With both ends included, repeat exactly the lines of the entries below from the one containing "1. **Service Role Key Exposure Risk** (HIGH)" down to the one containing "- Mitigation: Use", and no others.

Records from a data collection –
☆ ☆ ☆ ☆ ☆
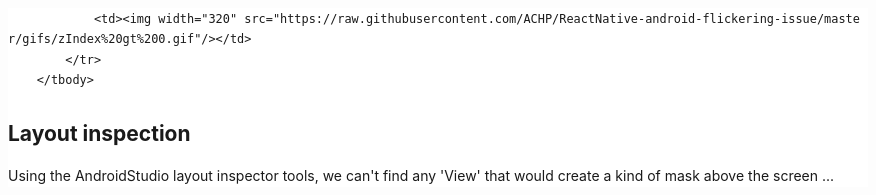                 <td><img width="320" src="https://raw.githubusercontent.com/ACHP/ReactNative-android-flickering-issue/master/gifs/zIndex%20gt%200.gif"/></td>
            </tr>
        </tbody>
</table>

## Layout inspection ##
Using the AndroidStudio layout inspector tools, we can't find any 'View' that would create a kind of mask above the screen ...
☆ ☆ ☆ ☆ ☆
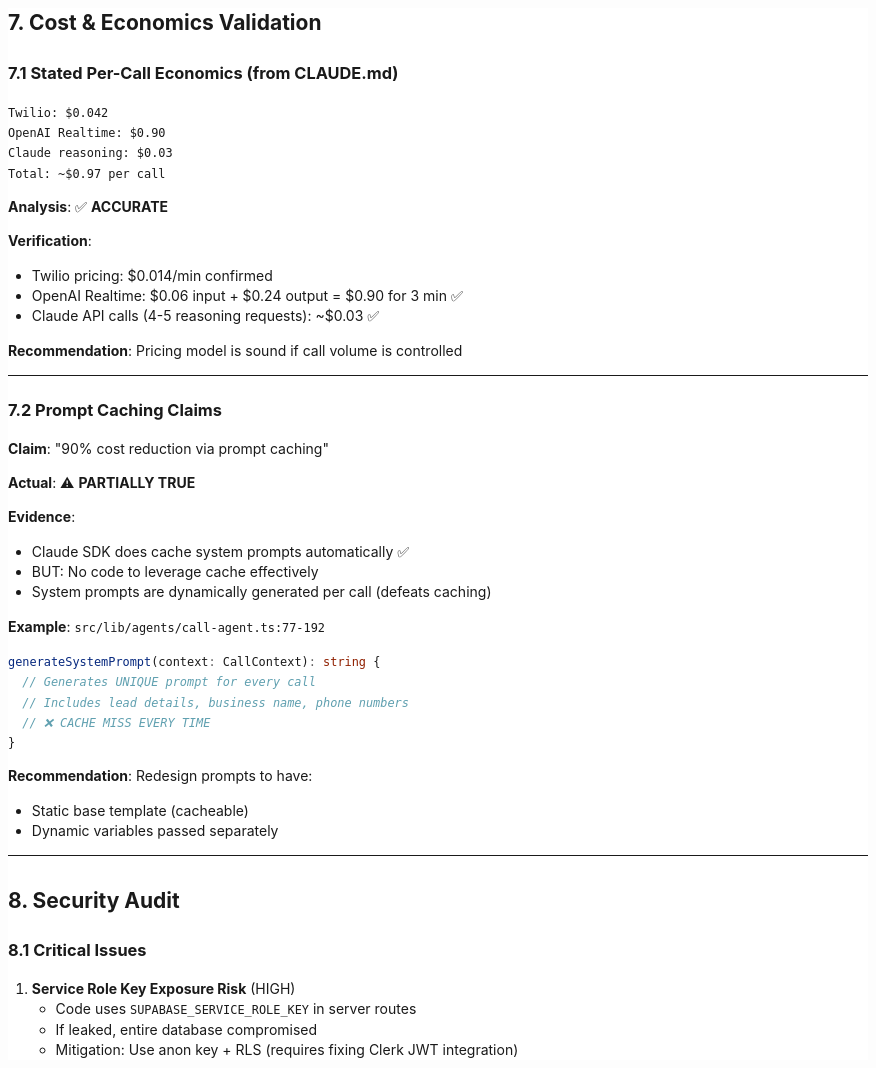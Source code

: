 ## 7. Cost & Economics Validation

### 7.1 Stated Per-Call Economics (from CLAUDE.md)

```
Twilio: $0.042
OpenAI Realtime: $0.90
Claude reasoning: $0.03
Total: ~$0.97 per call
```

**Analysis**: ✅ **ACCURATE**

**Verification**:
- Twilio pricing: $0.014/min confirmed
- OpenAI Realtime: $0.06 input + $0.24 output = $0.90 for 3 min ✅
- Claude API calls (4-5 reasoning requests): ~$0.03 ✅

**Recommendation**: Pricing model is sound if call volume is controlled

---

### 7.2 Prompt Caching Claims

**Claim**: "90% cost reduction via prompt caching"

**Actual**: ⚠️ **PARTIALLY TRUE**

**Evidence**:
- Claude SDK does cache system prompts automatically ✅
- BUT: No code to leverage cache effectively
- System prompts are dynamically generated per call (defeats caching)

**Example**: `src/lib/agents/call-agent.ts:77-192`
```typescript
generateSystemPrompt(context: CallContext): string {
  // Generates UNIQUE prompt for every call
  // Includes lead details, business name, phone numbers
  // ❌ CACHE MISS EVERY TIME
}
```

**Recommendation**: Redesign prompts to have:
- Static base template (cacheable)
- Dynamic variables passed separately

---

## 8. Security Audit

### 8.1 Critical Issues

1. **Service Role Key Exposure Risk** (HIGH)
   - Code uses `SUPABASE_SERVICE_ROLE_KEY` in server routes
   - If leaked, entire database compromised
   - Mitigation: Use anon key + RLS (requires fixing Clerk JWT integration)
☆ ☆ ☆ ☆ ☆
EXERCISE RESULT –
1. **Service Role Key Exposure Risk** (HIGH)
   - Code uses `SUPABASE_SERVICE_ROLE_KEY` in server routes
   - If leaked, entire database compromised
   - Mitigation: Use anon key + RLS (requires fixing Clerk JWT integration)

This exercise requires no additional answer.